Speech Prosody 2006
Annotating manually the accent labels of a large speech corpus is both tedious and time-consuming. In this paper we investigate automatic accent labeling procedure by using classifiers trained from limited manually labeled data. Different methods are proposed and compared in a framework of multi-classifiers, including: a linguistic classifier, an acoustic classifier and a combined one. The linguistic classifier is first used to label POS-determined content words as accented and function words as unaccented. The corresponding labels are then used to train accented and unaccented vowel HMMs separately. The combined classifier is then used to combine the decisions of the linguistic and acoustic classifiers’ outputs to minimize labeling errors.
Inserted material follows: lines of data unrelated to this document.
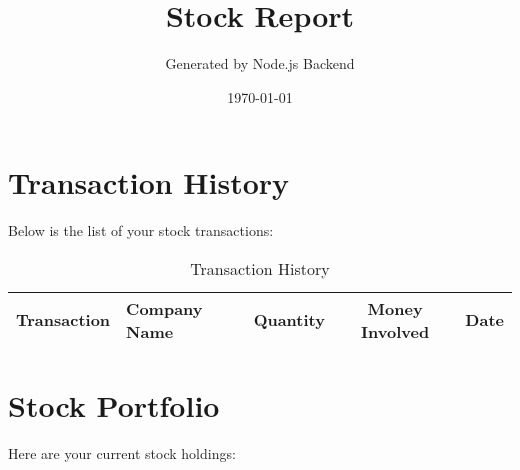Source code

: \documentclass{article}
\begin{document}
\title{Stock Report}
\author{Generated by Node.js Backend}
\date{\today}
\maketitle

\section*{Transaction History}
Below is the list of your stock transactions:

\begin{table}[h]
    \centering
    \setlength{\arrayrulewidth}{1pt} %
    \setlength{\tabcolsep}{10pt} %
    
    \begin{tabular}{l l c c c}
        \rowcolor{black!40} %
        \textbf{Transaction} & \textbf{Company Name} & \textbf{Quantity} & \textbf{Money Involved} & \textbf{Date} \\
        \midrule
        \bottomrule
    \end{tabular}
    \caption{Transaction History}
    \label{tab:transactions}
\end{table}

\section*{Stock Portfolio}

Here are your current stock holdings:

\begin{itemize}
\end{itemize}
\end{document}
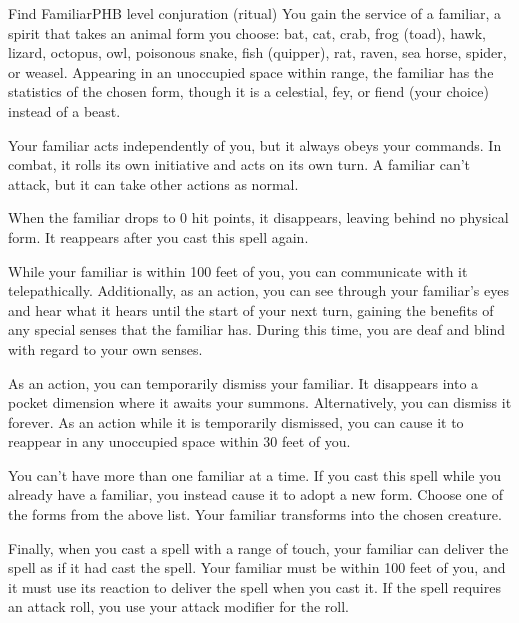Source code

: \begin{spell}{Find Familiar}{PHB}{ level conjuration (ritual)}
{
}
You gain the service of a familiar, a spirit that takes an
animal form you choose: bat, cat, crab, frog (toad), hawk,
lizard, octopus, owl, poisonous snake, fish (quipper),
rat, raven, sea horse, spider, or weasel. Appearing in
an unoccupied space within range, the familiar has the
statistics of the chosen form, though it is a celestial, fey,
or fiend (your choice) instead of a beast.

Your familiar acts independently of you, but it always
obeys your commands. In combat, it rolls its own
initiative and acts on its own turn. A familiar can't
attack, but it can take other actions as normal.

When the familiar drops to 0 hit points, it disappears,
leaving behind no physical form. It reappears after you
cast this spell again.

While your familiar is within 100 feet of you, you
can communicate with it telepathically. Additionally,
as an action, you can see through your familiar's eyes
and hear what it hears until the start of your next turn,
gaining the benefits of any special senses that the
familiar has. During this time, you are deaf and blind
with regard to your own senses.

As an action, you can temporarily dismiss your
familiar. It disappears into a pocket dimension where it
awaits your summons. Alternatively, you can dismiss it
forever. As an action while it is temporarily dismissed,
you can cause it to reappear in any unoccupied space
within 30 feet of you.

You can't have more than one familiar at a time. If you
cast this spell while you already have a familiar, you
instead cause it to adopt a new form. Choose one of the
forms from the above list. Your familiar transforms into
the chosen creature.

Finally, when you cast a spell with a range of touch,
your familiar can deliver the spell as if it had cast the
spell. Your familiar must be within 100 feet of you, and
it must use its reaction to deliver the spell when you cast
it. If the spell requires an attack roll, you use your attack
modifier for the roll.
\end{spell}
Properly combined classifiers achieve better labeling performance than their linguistic and acoustic counterparts. The performance can be further improved when the acoustic classifier is re-trained with the whole corpus which is relabeled by the combined classifiers. The final accent labeling accuracy is improved to 94.0%. Compared with 97.2%, the self-agreement ratio of a well-trained human annotator, this accuracy is fairly satisfactory.
Bibliographic reference. Chen, Yining / Lai, Min / Chu, Min / Soong, Frank K. / Zhao, Yong / Hu, Fangyu (2006): "Automatic accent annotation with limited manually labeled data", In SP-2006, paper 112.